• [WORK REQUEST]: Find and copy each line of the data that includes "Player".

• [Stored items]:
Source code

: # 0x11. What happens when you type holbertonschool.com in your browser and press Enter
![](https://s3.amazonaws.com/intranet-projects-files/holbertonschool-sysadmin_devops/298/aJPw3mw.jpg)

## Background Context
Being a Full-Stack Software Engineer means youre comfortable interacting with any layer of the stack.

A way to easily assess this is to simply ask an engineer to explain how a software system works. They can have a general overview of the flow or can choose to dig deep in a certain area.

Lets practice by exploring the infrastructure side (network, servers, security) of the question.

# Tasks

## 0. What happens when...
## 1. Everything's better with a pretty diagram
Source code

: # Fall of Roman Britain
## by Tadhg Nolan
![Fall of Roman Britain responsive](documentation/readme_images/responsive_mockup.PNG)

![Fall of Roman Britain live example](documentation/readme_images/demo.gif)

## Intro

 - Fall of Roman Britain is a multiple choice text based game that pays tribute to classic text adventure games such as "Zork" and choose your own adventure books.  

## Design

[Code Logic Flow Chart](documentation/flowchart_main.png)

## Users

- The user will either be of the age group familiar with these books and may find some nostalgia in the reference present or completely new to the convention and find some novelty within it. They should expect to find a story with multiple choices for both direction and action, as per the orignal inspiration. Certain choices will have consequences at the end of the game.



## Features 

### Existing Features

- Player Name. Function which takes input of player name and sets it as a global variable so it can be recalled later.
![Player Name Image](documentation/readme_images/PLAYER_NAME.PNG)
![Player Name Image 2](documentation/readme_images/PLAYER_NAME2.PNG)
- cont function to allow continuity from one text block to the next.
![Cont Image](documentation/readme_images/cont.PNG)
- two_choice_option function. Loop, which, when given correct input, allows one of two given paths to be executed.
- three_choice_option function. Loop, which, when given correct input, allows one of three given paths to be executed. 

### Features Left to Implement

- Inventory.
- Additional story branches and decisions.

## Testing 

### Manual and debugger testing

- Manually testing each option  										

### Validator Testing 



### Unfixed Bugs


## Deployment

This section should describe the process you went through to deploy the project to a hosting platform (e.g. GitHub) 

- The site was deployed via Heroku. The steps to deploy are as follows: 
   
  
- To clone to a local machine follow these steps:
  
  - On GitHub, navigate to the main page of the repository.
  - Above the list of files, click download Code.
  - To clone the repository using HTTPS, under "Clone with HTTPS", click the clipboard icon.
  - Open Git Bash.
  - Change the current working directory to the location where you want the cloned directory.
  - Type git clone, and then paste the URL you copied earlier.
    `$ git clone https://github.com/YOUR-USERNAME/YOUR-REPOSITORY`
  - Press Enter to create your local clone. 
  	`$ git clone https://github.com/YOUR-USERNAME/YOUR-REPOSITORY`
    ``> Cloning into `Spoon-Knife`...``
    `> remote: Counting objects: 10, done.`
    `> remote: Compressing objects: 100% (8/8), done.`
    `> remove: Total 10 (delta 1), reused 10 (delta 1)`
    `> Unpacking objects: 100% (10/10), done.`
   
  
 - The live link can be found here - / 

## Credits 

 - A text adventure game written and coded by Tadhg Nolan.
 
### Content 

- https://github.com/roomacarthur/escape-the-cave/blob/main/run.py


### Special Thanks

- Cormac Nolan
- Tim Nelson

• [TASK OUTPUT]:
- Player Name. Function which takes input of player name and sets it as a global variable so it can be recalled later.
![Player Name Image](documentation/readme_images/PLAYER_NAME.PNG)
![Player Name Image 2](documentation/readme_images/PLAYER_NAME2.PNG)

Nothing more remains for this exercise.